Our President spent time and prayed with Brian. As he was getting ready to leave, he went to the foot of Brian's bed and saluted. He held his salute until Brian was able to raise his burned and bandaged arm, ever so slowly, in return. The Commander-in-Chief almost never initiates a salute, except in the case of a Congressional Medal of Honor winner. The injured soldier did not have to return the salute. But he did, out of respect to his President -- a soldiers' President.

On Special Report with Brit Hume, at the close of the show when they normally have some funny video clip, they showed President Bush and the First Lady on their way to Maine to leave for Camp David for the weekend. As the video starts, the First Lady is leading the way into the helicopter with the spaniel, Spotty, on the leash, and the President is right behind her with the Scottie, Barney, on the leash.
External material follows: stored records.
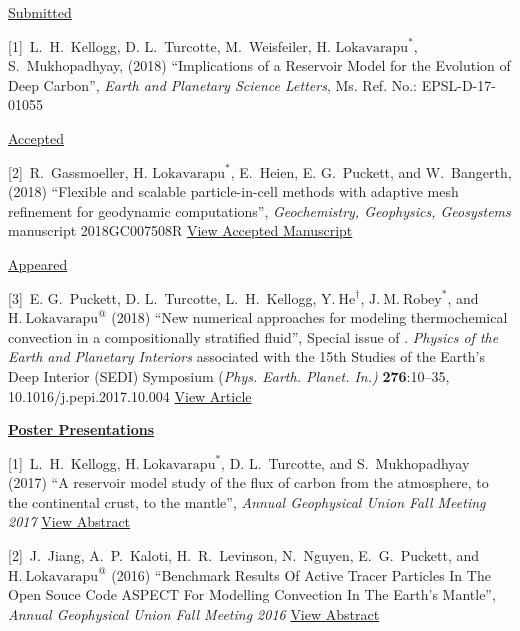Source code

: \documentclass[11pt]{ltxdoc}
\begin{document}

\noindent
\underline{Submitted}

\hangindent 20pt
[1]~L.~H.~Kellogg, D. L.~Turcotte, M.~Weisfeiler, $\textrm{H.~Lokavarapu}^*$, S.~Mukhopadhyay, (2018) 
``Implications of a Reservoir Model for the
Evolution of Deep Carbon'', 
\textit{Earth and Planetary Science Letters}, Ms. Ref. No.:  EPSL-D-17-01055

\noindent
\underline{Accepted}

\hangindent 20pt
[2]~R.~Gassmoeller,  $\textrm{H.~Lokavarapu}^*$, E.~Heien, E. G.~Puckett, and W.~Bangerth, (2018) 
``Flexible and scalable particle-in-cell methods with adaptive mesh refinement for geodynamic computations'', 
\textit{Geochemistry, Geophysics, Geosystems} manuscript 2018GC007508R 
\href{https://www.math.ucdavis.edu/~egp/PUBLICATIONS/JOURNAL_ARTICLES/ACCEPTED/RG-HL-EH-EGP-WB-2018.pdf}{View Accepted Manuscript}

\noindent
\underline{Appeared}

\vskip 06pt

\hangindent 20pt
[3]~E. G.~Puckett, D. L.~Turcotte, L.~H.~Kellogg,  $\mathrm{Y.~He}^{\dagger}$, $\mathrm{J.~M.~Robey}^{*}$, and 
$\mathrm{H.~Lokavarapu}^{@}$ (2018)
``New numerical approaches for modeling thermochemical convection in a compositionally stratified fluid'', 
Special issue of . \textit{Physics of the Earth and Planetary Interiors} associated with the 15th Studies of the Earth's Deep Interior (SEDI) Symposium (\textit{Phys. Earth. Planet. In.)} \textbf{276}:10–35, 10.1016/j.pepi.2017.10.004
\href{https://www.math.ucdavis.edu/~egp/PUBLICATIONS/JOURNAL_ARTICLES/APPEARED/2018/EGP-DLT-YH-HL-JMR-LHK-2018.pdf}{View Article}

\noindent
\textbf{\underline{Poster Presentations}}


\hangindent 20pt
[1]~L.~H.~Kellogg, $\mathrm{H.~Lokavarapu}^{*}$, D. L.~Turcotte, and S.~Mukhopadhyay (2017) 
``A reservoir model study of the flux of carbon from the atmosphere, to the continental crust, to the mantle'', 
\textit{Annual Geophysical Union Fall Meeting 2017}
\href{http://adsabs.harvard.edu/abs/2017AGUFMDI14A..06K}{View Abstract}

\hangindent 20pt
[2]~J.~Jiang, A.~P.~Kaloti, H.~R.~Levinson, N.~Nguyen, E.~G.~Puckett, and $\mathrm{H.~Lokavarapu}^{@}$ (2016) 
``Benchmark Results Of Active Tracer Particles In The Open Souce Code ASPECT For Modelling Convection In The Earth's Mantle'', 
\textit{Annual Geophysical Union Fall Meeting 2016}
\href{http://adsabs.harvard.edu/abs/2016AGUFM.T23C2946J}{View Abstract}
\end{document}
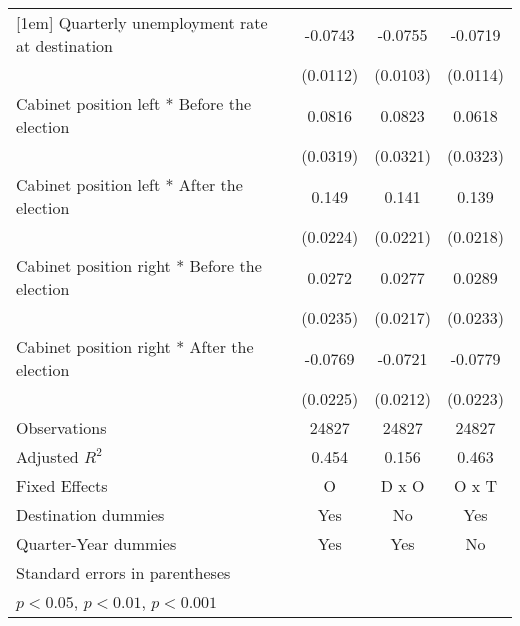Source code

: \begin{table}[htbp]
\begin{tabular}{l*{3}{c}}
[1em]
Quarterly unemployment rate at destination&     -0.0743\sym{***}&     -0.0755\sym{***}&     -0.0719\sym{***}\\
                    &    (0.0112)         &    (0.0103)         &    (0.0114)         \\
[1em]
Cabinet position left * Before the election&      0.0816\sym{*}  &      0.0823\sym{*}  &      0.0618         \\
                    &    (0.0319)         &    (0.0321)         &    (0.0323)         \\
[1em]
Cabinet position left * After the election&       0.149\sym{***}&       0.141\sym{***}&       0.139\sym{***}\\
                    &    (0.0224)         &    (0.0221)         &    (0.0218)         \\
[1em]
Cabinet position right * Before the election&      0.0272         &      0.0277         &      0.0289         \\
                    &    (0.0235)         &    (0.0217)         &    (0.0233)         \\
[1em]
Cabinet position right * After the election&     -0.0769\sym{**} &     -0.0721\sym{**} &     -0.0779\sym{***}\\
                    &    (0.0225)         &    (0.0212)         &    (0.0223)         \\
\hline
Observations        &       24827         &       24827         &       24827         \\
Adjusted \(R^{2}\)  &       0.454         &       0.156         &       0.463         \\
Fixed Effects       &           O         &       D x O         &       O x T         \\
Destination dummies &         Yes         &          No         &         Yes         \\
Quarter-Year dummies&         Yes         &         Yes         &          No         \\
\hline\hline
\multicolumn{4}{l}{\footnotesize Standard errors in parentheses}\\
\multicolumn{4}{l}{\footnotesize \sym{*} \(p<0.05\), \sym{**} \(p<0.01\), \sym{***} \(p<0.001\)}\\
\end{tabular}
\end{table}
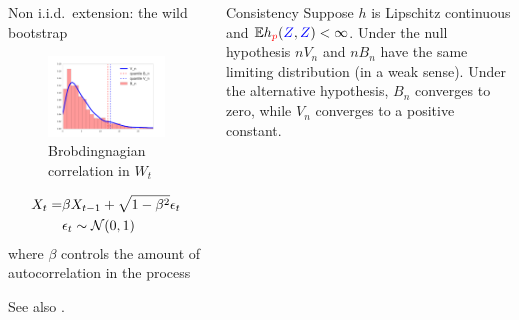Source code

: \begin{frame}
\begin{columns}
\begin{column}{.33\linewidth}
\begin{block}{Non i.i.d.\ extension: the wild bootstrap}
 \begin{center}
  \begin{minipage}{.49\linewidth}
\begin{figure}
 \includegraphics[width=\textwidth]{../../presentation/img/bootstrapWorks7.pdf}
 \caption{Brobdingnagian correlation in $W_t$} 
\end{figure}
  \end{minipage}
\begin{minipage}{.49\linewidth}
\begin{align*}
 X_t =& \beta X_{t-1} + \sqrt{1 - \beta^2}\epsilon_t\\
 & \epsilon_t \sim {\cal N}(0,1)
\end{align*}
 where $\beta$ controls the amount of autocorrelation in the process
\end{minipage}
\end{center}

 See also \cite{leucht_dependent_2013}.
\end{block}
\end{column}


\hspace{-1.45cm}


\begin{column}{.32\linewidth}
\begin{block}{Consistency}
\large
 Suppose  $h$ is Lipschitz continuous and
$\mathbb{E} h_{{ \color{red} p}}({ \color{blue} Z},{ \color{blue} Z})<\infty$. Under the null hypothesis $nV_n$ and $nB_n$ have the same limiting distribution (in a weak sense). Under the alternative hypothesis,
$B_{n}$ converges to zero, while $V_{n}$ converges to a positive
constant.


\end{block}
\end{column}
\end{columns}
\end{frame}
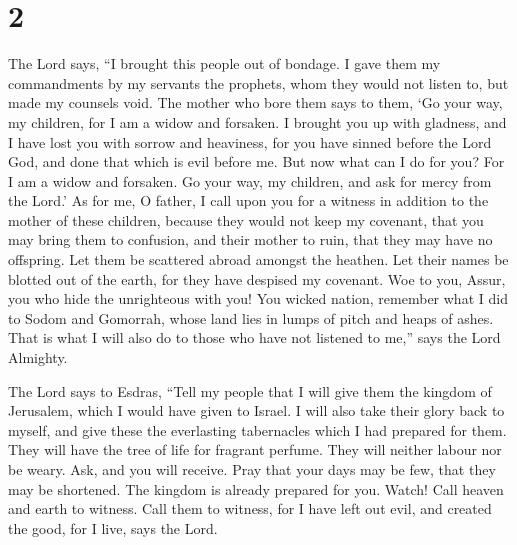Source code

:\hypertarget{section-1}{%
\section{2}\label{section-1}}

 The Lord says, ``I brought this people out of bondage. I
gave them my commandments by my servants the prophets, whom they would
not listen to, but made my counsels void.  The mother who
bore them says to them, `Go your way, my children, for I am a widow and
forsaken.  I brought you up with gladness, and I have lost
you with sorrow and heaviness, for you have sinned before the Lord God,
and done that which is evil before me.  But now what can I
do for you? For I am a widow and forsaken. Go your way, my children, and
ask for mercy from the Lord.'  As for me, O father, I call
upon you for a witness in addition to the mother of these children,
because they would not keep my covenant,  that you may bring
them to confusion, and their mother to ruin, that they may have no
offspring.  Let them be scattered abroad amongst the
heathen. Let their names be blotted out of the earth, for they have
despised my covenant.  Woe to you, Assur, you who hide the
unrighteous with you! You wicked nation, remember what I did to Sodom
and Gomorrah,  whose land lies in lumps of pitch and heaps
of ashes. That is what I will also do to those who have not listened to
me,'' says the Lord Almighty.

 The Lord says to Esdras, ``Tell my people that I will give
them the kingdom of Jerusalem, which I would have given to Israel.
 I will also take their glory back to myself, and give
these the everlasting tabernacles which I had prepared for them.
 They will have the tree of life for fragrant perfume. They
will neither labour nor be weary.  Ask, and you will
receive. Pray that your days may be few, that they may be shortened. The
kingdom is already prepared for you. Watch!  Call heaven
and earth to witness. Call them to witness, for I have left out evil,
and created the good, for I live, says the Lord.

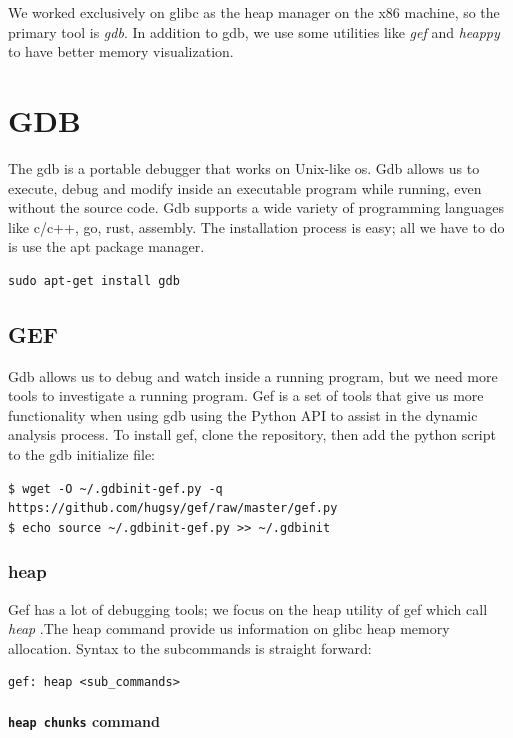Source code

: \documentclass{masterthesis}
\newcommand*\libc{glibc}
\begin{document}
We worked exclusively on \libc{} as the heap manager on the x86 machine, so the primary tool is \emph{gdb}. In addition to gdb, we use some utilities like \emph{gef} and \emph{heappy} to have better memory visualization.


\section{GDB}
The gdb is a portable debugger that works on Unix-like os. Gdb allows us to execute, debug and modify inside an executable program while running, even without the source code. Gdb supports a wide variety of programming languages like c/c++, go, rust, assembly. The installation process is easy; all we have to do is use the apt package manager.
\begin{lstlisting}[frame=tlrb]
sudo apt-get install gdb
\end{lstlisting}

\subsection{GEF}
Gdb allows us to debug and watch inside a running program, but we need more tools to investigate a running program. Gef is a set of tools that give us more functionality when using gdb using the Python API to assist in the dynamic analysis process. To install gef, clone the repository, then add the python script to the gdb initialize file:
\begin{lstlisting}[frame=tlrb]
$ wget -O ~/.gdbinit-gef.py -q https://github.com/hugsy/gef/raw/master/gef.py
$ echo source ~/.gdbinit-gef.py >> ~/.gdbinit
\end{lstlisting}

\subsubsection{heap}
Gef has a lot of debugging tools; we focus on the heap utility of gef which call \emph{heap} .The heap command provide us information on \libc{} heap memory allocation. Syntax to the subcommands is straight forward:
\begin{lstlisting}[frame=tlrb]
gef: heap <sub_commands>
\end{lstlisting}

\paragraph{\lstinline{heap chunks} command}
\end{document}
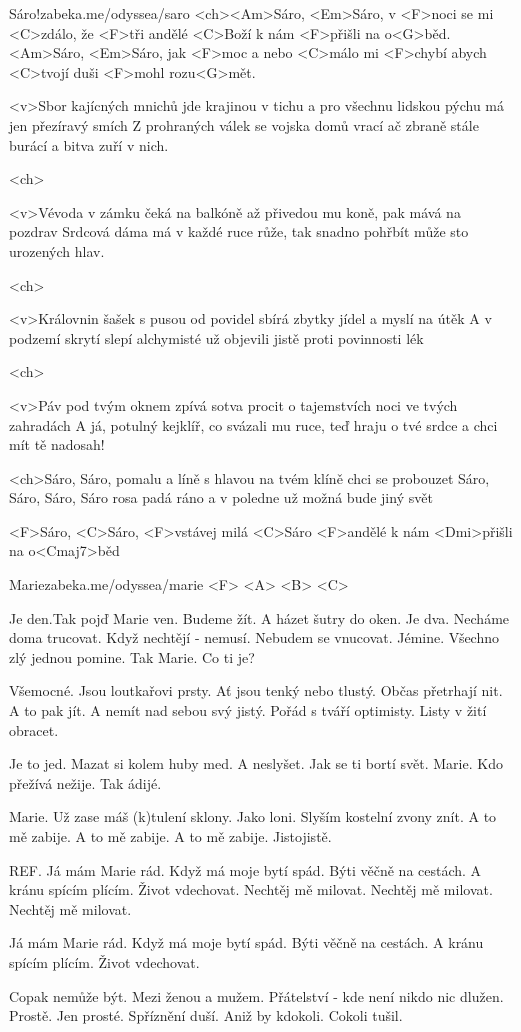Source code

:


\songtitlepage

\begin{song}[Traband]{1}{Sáro!}{zabeka.me/odyssea/saro}
<ch><Am>Sáro, <Em>Sáro, v <F>noci se mi <C>zdálo,
že <F>tři andělé <C>Boží k nám <F>přišli na o<G>běd.
<Am>Sáro, <Em>Sáro, jak <F>moc a nebo <C>málo
mi <F>chybí abych <C>tvojí duši <F>mohl rozu<G>mět.

<v>Sbor kajícných mnichů jde krajinou v tichu 
a pro všechnu lidskou pýchu má jen přezíravý smích 
Z prohraných válek se vojska domů vrací 
ač zbraně stále burácí a bitva zuří v nich.

<ch>

<v>Vévoda v zámku čeká na balkóně 
až přivedou mu koně, pak mává na pozdrav 
Srdcová dáma má v každé ruce růže, 
tak snadno pohřbít může sto urozených hlav.

<ch>

<v>Královnin šašek s pusou od povidel 
sbírá zbytky jídel a myslí na útěk 
A v podzemí skrytí slepí alchymisté 
už objevili jistě proti povinnosti lék

<ch>

<v>Páv pod tvým oknem zpívá sotva procit 
o tajemstvích noci ve tvých zahradách 
A já, potulný kejklíř, co svázali mu ruce, 
teď hraju o tvé srdce a chci mít tě nadosah!

<ch>Sáro, Sáro, pomalu a líně 
s hlavou na tvém klíně chci se probouzet 
Sáro, Sáro, Sáro, Sáro rosa padá ráno 
a v poledne už možná bude jiný svět

<F>Sáro, <C>Sáro, <F>vstávej milá <C>Sáro 
<F>andělé k nám <Dmi>přišli na o<Cmaj7>běd


\end{song}
\begin{song}{2}{Marie}{zabeka.me/odyssea/marie}
<F> <A> <B> <C>

Je den.Tak pojď Marie ven.
Budeme žít. A házet šutry do oken.
Je dva. Necháme doma trucovat.
Když nechtějí - nemusí. Nebudem se vnucovat. 
Jémine. Všechno zlý jednou pomine.
Tak Marie. Co ti je?

Všemocné. Jsou loutkařovi prsty.
Ať jsou tenký nebo tlustý. Občas přetrhají nit.
A to pak jít. A nemít nad sebou svý jistý.
Pořád s tváří optimisty. Listy v žití obracet.

Je to jed. Mazat si kolem huby med.
A neslyšet. Jak se ti bortí svět.
Marie. Kdo přežívá nežije. Tak ádijé.

Marie. Už zase máš (k)tulení sklony.
Jako loni. Slyším kostelní zvony znít.
A to mě zabije. A to mě zabije.
A to mě zabije. Jistojistě.

REF.
Já mám Marie rád. Když má moje bytí spád.
Býti věčně na cestách. A kránu spícím plícím.
Život vdechovat. Nechtěj mě milovat.
Nechtěj mě milovat. Nechtěj mě milovat.

Já mám Marie rád. Když má moje bytí spád.
Býti věčně na cestách. A kránu spícím plícím.
Život vdechovat.

Copak nemůže být. Mezi ženou a mužem.
Přátelství - kde není nikdo nic dlužen. Prostě.
Jen prosté. Spříznění duší.
Aniž by kdokoli. Cokoli tušil.

\end{song}

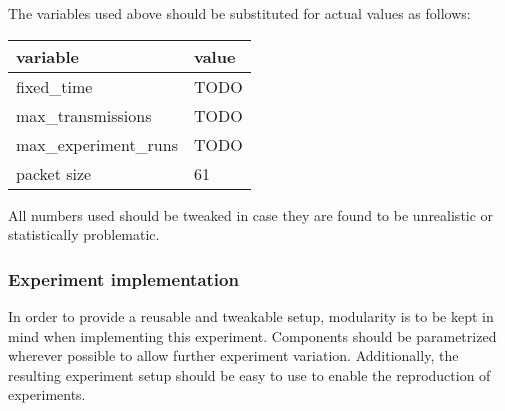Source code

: \documentclass{acm_proc_article-sp}
\begin{document}
The variables used above should be substituted for actual values as follows:

\begin{tabularx}{\linewidth}{l | l}
  variable & value \\
  \hline
  fixed\_time & TODO \\
  max\_transmissions & TODO \\
  max\_experiment\_runs & TODO \\
  packet size & 61
\end{tabularx}

All numbers used should be tweaked in case they are found to be unrealistic or statistically problematic.


\subsubsection{Experiment implementation}
\label{subsec:implementation}
In order to provide a reusable and tweakable setup, modularity is to be kept in mind when implementing this experiment. Components should be parametrized wherever possible to allow further experiment variation. Additionally, the resulting experiment setup should be easy to use to enable the reproduction of experiments.
\end{document}
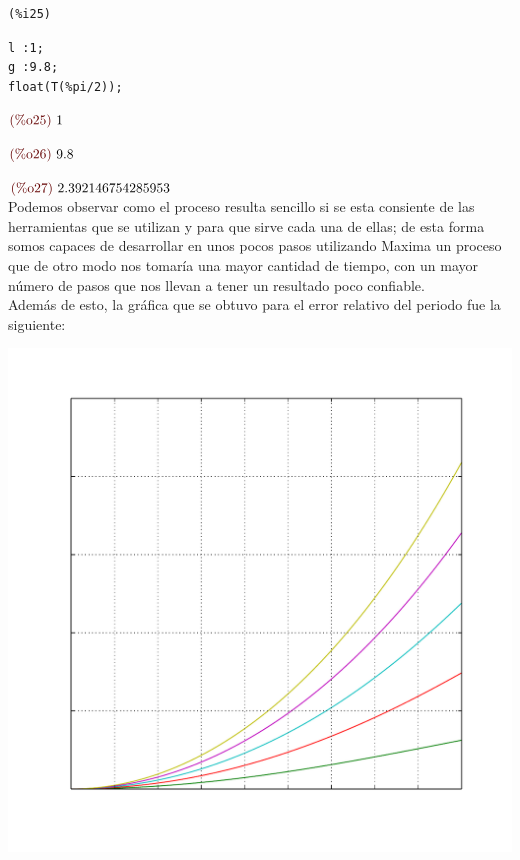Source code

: \documentclass[12pt]{article}
\begin{document}
\noindent
\begin{minipage}[t]{8ex}{\color{red}\bf
\begin{verbatim}
(%i25) 
\end{verbatim}}
\end{minipage}
\begin{minipage}[t]{\textwidth}{\color{blue}
\begin{verbatim}
l :1;
g :9.8;
float(T(%pi/2));
\end{verbatim}}
\end{minipage}
\begin{math}\displaystyle
\parbox{8ex}{\color{labelcolor}(\%o25) }
1
\end{math}

\begin{math}\displaystyle
\parbox{8ex}{\color{labelcolor}(\%o26) }
9.8
\end{math}

\begin{math}\displaystyle
\parbox{8ex}{\color{labelcolor}(\%o27) }
2.392146754285953
\end{math}\\

Podemos observar como el proceso resulta sencillo si se esta consiente de las herramientas que se utilizan y para que sirve cada una de ellas; de esta forma somos capaces de desarrollar en unos pocos pasos utilizando Maxima un proceso que de otro modo nos tomaría una mayor cantidad de tiempo, con un mayor número de pasos que nos llevan a tener un resultado poco confiable.\\

Además de esto, la gráfica que se obtuvo para el error relativo del periodo fue la siguiente:
\begin{center}
\includegraphics[scale=0.5]{Act9.pdf}
\end{center}
\end{document}
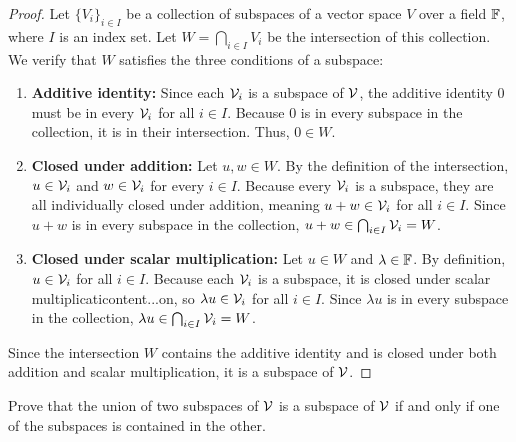 \begin{proof}
	Let $\{V_i\}_{i \in I}$ be a collection of subspaces of a vector space $V$ over a field $\F$, where $I$ is an index set. Let $W = \bigcap_{i \in I} V_i$ be the intersection of this collection. We verify that $W$ satisfies the three conditions of a subspace:
	
	\begin{enumerate}
		\item \textbf{Additive identity:} Since each $\V_i$ is a subspace of $\V$, the additive identity $0$ must be in every $\V_i$ for all $i \in I$. Because $0$ is in every subspace in the collection, it is in their intersection. Thus, $0 \in W$.
		
		\item \textbf{Closed under addition:} Let $u, w \in W$. By the definition of the intersection, $u \in \V_i$ and $w \in \V_i$ for every $i \in I$. Because every $\V_i$ is a subspace, they are all individually closed under addition, meaning $u + w \in \V_i$ for all $i \in I$. Since $u + w$ is in every subspace in the collection, $u + w \in \bigcap_{i \in I} \V_i = W$.
		
		\item \textbf{Closed under scalar multiplication:} Let $u \in W$ and $\lambda \in \F$. By definition, $u \in \V_i$ for all $i \in I$. Because each $\V_i$ is a subspace, it is closed under scalar multiplicaticontent...on, so $\lambda u \in \V_i$ for all $i \in I$. Since $\lambda u$ is in every subspace in the collection, $\lambda u \in \bigcap_{i \in I} \V_i = W$.
	\end{enumerate}
	
	Since the intersection $W$ contains the additive identity and is closed under both addition and scalar multiplication, it is a subspace of $\V$.
\end{proof}
\begin{question}
	Prove that the union of two subspaces of $\V$ is a subspace of $\V$ if and only if one of the subspaces is contained in the other.
\end{question}
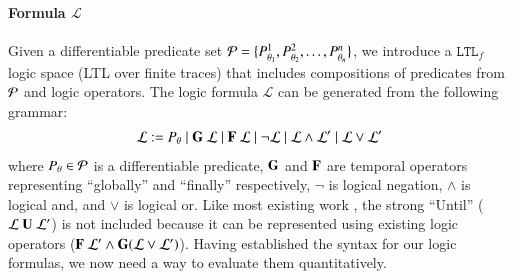 \paragraph{Formula $\mathcal{L}$}
Given a differentiable predicate set $\mathcal{P} = \{P^{1}_{\theta_1}, P^{2}_{\theta_2}, \ldots, P^{n}_{\theta_n}\}$, we introduce a $\mathtt{LTL}_f$ logic space \cite{LTLf} (LTL over finite traces) that includes compositions of predicates from $\mathcal{P}$ and logic operators. The logic formula  $\mathcal{L}$ can be generated from the following grammar:
\begin{align}
    \mathcal{L} := P_{\theta} \mid \mathbf{G}\ \mathcal{L} \mid \mathbf{F}\ \mathcal{L} \mid \lnot \mathcal{L} \mid \mathcal{L} \land \mathcal{L}' \mid \mathcal{L} \lor \mathcal{L}'
\end{align}
\label{eq:logic_formula_syntax}
where $P_{\theta} \in \mathcal{P}$ is a differentiable predicate, $\mathbf{G}$ and $\mathbf{F}$ are temporal operators representing ``globally'' and ``finally'' respectively, $\lnot$ is logical negation, $\land$ is logical and, and $\lor$ is logical or.  Like most existing work \cite{bartocci2022survey}, the strong ``Until'' ($\mathcal{L}\ \mathbf{U}\ \mathcal{L}'$) is not included because it can be represented using existing logic operators ($\mathbf{F}\ \mathcal{L}' \wedge \mathbf{G}(\mathcal{L} \lor \mathcal{L}')$). Having established the syntax for our logic formulas, we now need a way to evaluate them quantitatively.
As the First Lady entered the chopper, the Marine at the gangway saluted and held his salute. The president was walking Barney when the Scottie decided to sit down right when he got to the steps of the chopper. The President pulled on its leash, but the stubborn Scottie persisted in sitting. The President bent down, scooped up the pooch and entered Marine One. After he entered, the Marine cut his salute and returned to the position of attention.

Moments later the President reemerged from the helicopter and out onto the steps. The Marine was standing at attention, head eyes straight ahead. The President leaned over and tapped him on the left arm. The startled Marine turned his body toward the President and received his returned salute!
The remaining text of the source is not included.